What you have to do —
Could every line of the data be copied out once more, exactly?

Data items
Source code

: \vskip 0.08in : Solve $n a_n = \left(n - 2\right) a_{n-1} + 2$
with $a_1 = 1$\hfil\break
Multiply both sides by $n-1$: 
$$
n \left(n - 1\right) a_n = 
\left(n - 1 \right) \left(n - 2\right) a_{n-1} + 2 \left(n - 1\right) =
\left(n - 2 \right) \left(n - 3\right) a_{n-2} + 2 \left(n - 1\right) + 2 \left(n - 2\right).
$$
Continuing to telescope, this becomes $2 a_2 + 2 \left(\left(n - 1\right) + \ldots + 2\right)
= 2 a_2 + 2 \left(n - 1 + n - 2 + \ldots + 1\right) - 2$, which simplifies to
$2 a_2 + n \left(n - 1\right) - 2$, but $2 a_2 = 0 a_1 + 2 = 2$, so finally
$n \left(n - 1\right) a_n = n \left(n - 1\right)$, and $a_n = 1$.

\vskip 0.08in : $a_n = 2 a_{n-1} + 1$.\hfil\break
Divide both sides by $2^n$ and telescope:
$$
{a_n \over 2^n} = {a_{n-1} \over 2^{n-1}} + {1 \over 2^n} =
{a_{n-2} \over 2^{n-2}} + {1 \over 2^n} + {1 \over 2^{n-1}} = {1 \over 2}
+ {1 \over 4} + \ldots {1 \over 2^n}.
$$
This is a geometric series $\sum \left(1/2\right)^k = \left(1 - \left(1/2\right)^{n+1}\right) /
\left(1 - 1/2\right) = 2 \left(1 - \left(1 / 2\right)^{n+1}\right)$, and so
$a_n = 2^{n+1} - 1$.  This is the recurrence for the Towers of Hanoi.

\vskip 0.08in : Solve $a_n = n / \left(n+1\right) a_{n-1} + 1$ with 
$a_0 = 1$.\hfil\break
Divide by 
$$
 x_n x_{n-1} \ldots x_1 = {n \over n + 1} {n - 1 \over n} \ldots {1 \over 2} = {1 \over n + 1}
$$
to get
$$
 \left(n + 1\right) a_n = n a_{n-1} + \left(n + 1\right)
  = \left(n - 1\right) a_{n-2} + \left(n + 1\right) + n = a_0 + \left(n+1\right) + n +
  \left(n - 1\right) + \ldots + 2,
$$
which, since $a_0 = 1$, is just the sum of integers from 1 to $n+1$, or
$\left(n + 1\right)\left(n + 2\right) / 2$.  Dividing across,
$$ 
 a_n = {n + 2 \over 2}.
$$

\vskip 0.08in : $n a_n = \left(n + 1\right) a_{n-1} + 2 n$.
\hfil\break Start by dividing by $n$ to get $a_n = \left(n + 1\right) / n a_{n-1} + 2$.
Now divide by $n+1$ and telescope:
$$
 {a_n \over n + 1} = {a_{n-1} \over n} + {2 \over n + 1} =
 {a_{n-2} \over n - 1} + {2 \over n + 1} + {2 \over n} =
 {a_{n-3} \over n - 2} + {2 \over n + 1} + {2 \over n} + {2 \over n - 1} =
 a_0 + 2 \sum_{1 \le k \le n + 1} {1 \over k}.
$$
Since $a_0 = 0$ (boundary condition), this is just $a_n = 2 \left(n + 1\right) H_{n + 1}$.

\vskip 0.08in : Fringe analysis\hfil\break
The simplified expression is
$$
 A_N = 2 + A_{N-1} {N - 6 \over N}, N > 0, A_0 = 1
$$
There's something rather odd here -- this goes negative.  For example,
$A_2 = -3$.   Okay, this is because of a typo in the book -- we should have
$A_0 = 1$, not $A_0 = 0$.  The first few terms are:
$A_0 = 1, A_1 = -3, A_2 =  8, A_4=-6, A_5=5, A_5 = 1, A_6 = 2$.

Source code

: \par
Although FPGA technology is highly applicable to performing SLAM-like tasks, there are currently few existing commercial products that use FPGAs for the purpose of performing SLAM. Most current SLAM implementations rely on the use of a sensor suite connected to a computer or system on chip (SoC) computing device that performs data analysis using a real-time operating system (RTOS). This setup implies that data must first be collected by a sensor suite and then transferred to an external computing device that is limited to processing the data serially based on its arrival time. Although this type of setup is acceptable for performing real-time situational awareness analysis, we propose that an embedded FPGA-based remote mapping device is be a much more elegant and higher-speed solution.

Written response —
Source code

: \vskip 0.08in : Solve $n a_n = \left(n - 2\right) a_{n-1} + 2$
with $a_1 = 1$\hfil\break
Multiply both sides by $n-1$: 
$$
n \left(n - 1\right) a_n = 
\left(n - 1 \right) \left(n - 2\right) a_{n-1} + 2 \left(n - 1\right) =
\left(n - 2 \right) \left(n - 3\right) a_{n-2} + 2 \left(n - 1\right) + 2 \left(n - 2\right).
$$
Continuing to telescope, this becomes $2 a_2 + 2 \left(\left(n - 1\right) + \ldots + 2\right)
= 2 a_2 + 2 \left(n - 1 + n - 2 + \ldots + 1\right) - 2$, which simplifies to
$2 a_2 + n \left(n - 1\right) - 2$, but $2 a_2 = 0 a_1 + 2 = 2$, so finally
$n \left(n - 1\right) a_n = n \left(n - 1\right)$, and $a_n = 1$.

\vskip 0.08in : $a_n = 2 a_{n-1} + 1$.\hfil\break
Divide both sides by $2^n$ and telescope:
$$
{a_n \over 2^n} = {a_{n-1} \over 2^{n-1}} + {1 \over 2^n} =
{a_{n-2} \over 2^{n-2}} + {1 \over 2^n} + {1 \over 2^{n-1}} = {1 \over 2}
+ {1 \over 4} + \ldots {1 \over 2^n}.
$$
This is a geometric series $\sum \left(1/2\right)^k = \left(1 - \left(1/2\right)^{n+1}\right) /
\left(1 - 1/2\right) = 2 \left(1 - \left(1 / 2\right)^{n+1}\right)$, and so
$a_n = 2^{n+1} - 1$.  This is the recurrence for the Towers of Hanoi.

\vskip 0.08in : Solve $a_n = n / \left(n+1\right) a_{n-1} + 1$ with 
$a_0 = 1$.\hfil\break
Divide by 
$$
 x_n x_{n-1} \ldots x_1 = {n \over n + 1} {n - 1 \over n} \ldots {1 \over 2} = {1 \over n + 1}
$$
to get
$$
 \left(n + 1\right) a_n = n a_{n-1} + \left(n + 1\right)
  = \left(n - 1\right) a_{n-2} + \left(n + 1\right) + n = a_0 + \left(n+1\right) + n +
  \left(n - 1\right) + \ldots + 2,
$$
which, since $a_0 = 1$, is just the sum of integers from 1 to $n+1$, or
$\left(n + 1\right)\left(n + 2\right) / 2$.  Dividing across,
$$ 
 a_n = {n + 2 \over 2}.
$$

\vskip 0.08in : $n a_n = \left(n + 1\right) a_{n-1} + 2 n$.
\hfil\break Start by dividing by $n$ to get $a_n = \left(n + 1\right) / n a_{n-1} + 2$.
Now divide by $n+1$ and telescope:
$$
 {a_n \over n + 1} = {a_{n-1} \over n} + {2 \over n + 1} =
 {a_{n-2} \over n - 1} + {2 \over n + 1} + {2 \over n} =
 {a_{n-3} \over n - 2} + {2 \over n + 1} + {2 \over n} + {2 \over n - 1} =
 a_0 + 2 \sum_{1 \le k \le n + 1} {1 \over k}.
$$
Since $a_0 = 0$ (boundary condition), this is just $a_n = 2 \left(n + 1\right) H_{n + 1}$.

\vskip 0.08in : Fringe analysis\hfil\break
The simplified expression is
$$
 A_N = 2 + A_{N-1} {N - 6 \over N}, N > 0, A_0 = 1
$$
There's something rather odd here -- this goes negative.  For example,
$A_2 = -3$.   Okay, this is because of a typo in the book -- we should have
$A_0 = 1$, not $A_0 = 0$.  The first few terms are:
$A_0 = 1, A_1 = -3, A_2 =  8, A_4=-6, A_5=5, A_5 = 1, A_6 = 2$.

Source code

: \par
Although FPGA technology is highly applicable to performing SLAM-like tasks, there are currently few existing commercial products that use FPGAs for the purpose of performing SLAM. Most current SLAM implementations rely on the use of a sensor suite connected to a computer or system on chip (SoC) computing device that performs data analysis using a real-time operating system (RTOS). This setup implies that data must first be collected by a sensor suite and then transferred to an external computing device that is limited to processing the data serially based on its arrival time. Although this type of setup is acceptable for performing real-time situational awareness analysis, we propose that an embedded FPGA-based remote mapping device is be a much more elegant and higher-speed solution.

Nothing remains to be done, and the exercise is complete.